Mietrecht
Urteile
Umlage von Mehrkosten bei Messdifferenzen zwischen dem Hauptwasserzähler und der Summe der Einzelzähler
AG Berlin Mitte, Urteil vom 05.03.2007 – AZ 20 C 394/06 –
Vermieterin und Mieterin stritten um die Nachzahlung von Betriebskosten. Die Vermieterin hatte in ihrer Betriebskostenabrechnung unter anderem über die Position Be- und Entwässerung unter Berücksichtigung des am Einzelzähler gemessenen Verbrauchsanteils am Gesamtverbrauch abgerechnet. Der demnach von der Mieterin zu zahlende Betrag (pro Kubikmeter) überstieg den von den Berliner Wasserbetrieben für die gleiche Menge Wasser berechneten Betrag um mehr als 40%.
Die Mieterin zahlte den auf den gemessenen Verbrauch entfallenden lokalen Wasserpreis je Kubikmeter zuzüglich eines Toleranzzuschlags in Höhe von 10% als Wasserkosten an die Vermieterin. Die Vermieterin klagte auf Zahlung des verbleibenden Betrags. Das Amtsgericht hat die Klage abgewiesen. Es vertrat die Ansicht, dass die Vermieterin zu der Notwendigkeit und Billigkeit der Kosten nicht ausreichend vorgetragen habe. Im vorliegenden Fall genüge nicht die Darstellung der ihr nach dem am Hauptzähler gemessenen Verbrauch entstandenen Kosten und der anteiligen Kosten der Mieterin. Unstreitig liege eine Differenz von mehr als 40% des von der Mieterin zu zahlenden Wasserpreises gegenüber dem von den Wasserbetrieben für die gleiche Menge Wasser berechneten Preises vor. Diese Differenz habe ihre Ursache in den Abweichungen der Ableseergebnisse der Wohnungswasseruhren gegenüber der Hauswasseruhr.
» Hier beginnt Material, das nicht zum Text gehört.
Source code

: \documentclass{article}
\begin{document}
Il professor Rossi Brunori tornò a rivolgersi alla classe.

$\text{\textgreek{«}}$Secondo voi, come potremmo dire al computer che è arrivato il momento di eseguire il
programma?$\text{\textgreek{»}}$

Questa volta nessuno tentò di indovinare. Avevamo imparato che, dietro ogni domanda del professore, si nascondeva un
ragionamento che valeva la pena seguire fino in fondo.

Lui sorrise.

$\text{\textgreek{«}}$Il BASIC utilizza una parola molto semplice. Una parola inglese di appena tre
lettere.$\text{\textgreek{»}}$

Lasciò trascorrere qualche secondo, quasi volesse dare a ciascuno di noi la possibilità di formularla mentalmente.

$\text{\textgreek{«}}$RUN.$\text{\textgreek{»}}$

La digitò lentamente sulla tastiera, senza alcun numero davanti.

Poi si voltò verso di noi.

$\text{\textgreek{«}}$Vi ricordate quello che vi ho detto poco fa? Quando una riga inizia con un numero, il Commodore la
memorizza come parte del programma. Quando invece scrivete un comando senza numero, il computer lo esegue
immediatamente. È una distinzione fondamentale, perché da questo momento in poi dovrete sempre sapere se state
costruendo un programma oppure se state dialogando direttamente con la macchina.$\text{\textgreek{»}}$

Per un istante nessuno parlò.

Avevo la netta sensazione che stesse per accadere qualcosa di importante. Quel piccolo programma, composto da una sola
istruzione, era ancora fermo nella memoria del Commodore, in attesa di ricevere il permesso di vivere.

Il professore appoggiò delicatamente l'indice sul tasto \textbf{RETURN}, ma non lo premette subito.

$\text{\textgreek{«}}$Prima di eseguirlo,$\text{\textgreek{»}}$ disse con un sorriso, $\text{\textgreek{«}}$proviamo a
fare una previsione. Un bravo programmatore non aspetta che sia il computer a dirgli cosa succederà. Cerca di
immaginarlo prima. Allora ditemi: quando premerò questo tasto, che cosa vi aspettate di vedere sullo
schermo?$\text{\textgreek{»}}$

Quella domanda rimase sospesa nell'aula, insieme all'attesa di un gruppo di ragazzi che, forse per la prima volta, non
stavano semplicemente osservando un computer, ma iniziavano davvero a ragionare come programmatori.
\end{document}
Eine Messdifferenz ist nach Ansicht des Amtsgerichts durchaus üblich und könne mehrere Gründe haben, z.B. kleinere nicht erfasste Wassermengen, Ungenauigkeiten der in den Wohnungen angebrachten Wasseruhren, Undichtigkeiten im Rohrleitungssystem sowie die Fehlfunktion einzelner Zwischenzähler. Aus diesem Grund sei ein Vermieter grundsätzlich berechtigt, Abweichungen von bis zu 20% auf die Mieter zu verteilen.
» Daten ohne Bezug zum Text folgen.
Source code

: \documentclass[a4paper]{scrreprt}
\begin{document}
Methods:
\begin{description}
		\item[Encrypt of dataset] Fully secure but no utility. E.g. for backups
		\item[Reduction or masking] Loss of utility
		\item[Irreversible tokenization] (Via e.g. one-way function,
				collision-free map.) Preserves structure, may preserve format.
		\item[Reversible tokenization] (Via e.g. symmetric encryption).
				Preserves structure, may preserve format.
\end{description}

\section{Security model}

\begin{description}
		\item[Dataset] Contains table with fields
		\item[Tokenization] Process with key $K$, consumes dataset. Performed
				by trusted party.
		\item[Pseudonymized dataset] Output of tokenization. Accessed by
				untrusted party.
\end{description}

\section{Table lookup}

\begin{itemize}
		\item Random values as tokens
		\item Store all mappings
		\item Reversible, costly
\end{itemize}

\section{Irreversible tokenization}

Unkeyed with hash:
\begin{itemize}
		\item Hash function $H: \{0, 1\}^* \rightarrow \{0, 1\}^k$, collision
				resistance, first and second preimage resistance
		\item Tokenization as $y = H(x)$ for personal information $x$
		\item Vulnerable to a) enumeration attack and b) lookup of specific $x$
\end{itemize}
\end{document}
Bei darüber hinausgehenden Messdifferenzen spreche jedoch eine erhebliche Vermutung dafür, dass die Mehrkosten nicht mehr umlagefähig sind. Der Beweis des ersten Anscheins ergebe dann, dass entweder irgendwelche Undichtigkeiten im Leitungssystem oder aber sonstige Gründe vorliegen würden, die der Vermieter zu vertreten habe. Bei einer Abweichung der Summe der gemessenen Verbräuche an den in den Wohnungen angebrachten Wasserzählern gegenüber der Anzeige des Hauptwasserzählers von über 20% könne der Vermieter nur diejenigen Wasserkosten verlangen, die dem Ableseergebnis der einzelnen Wohnungswasserzähler unter Berücksichtigung der Wasserpreise der Wasserwerke entsprechen.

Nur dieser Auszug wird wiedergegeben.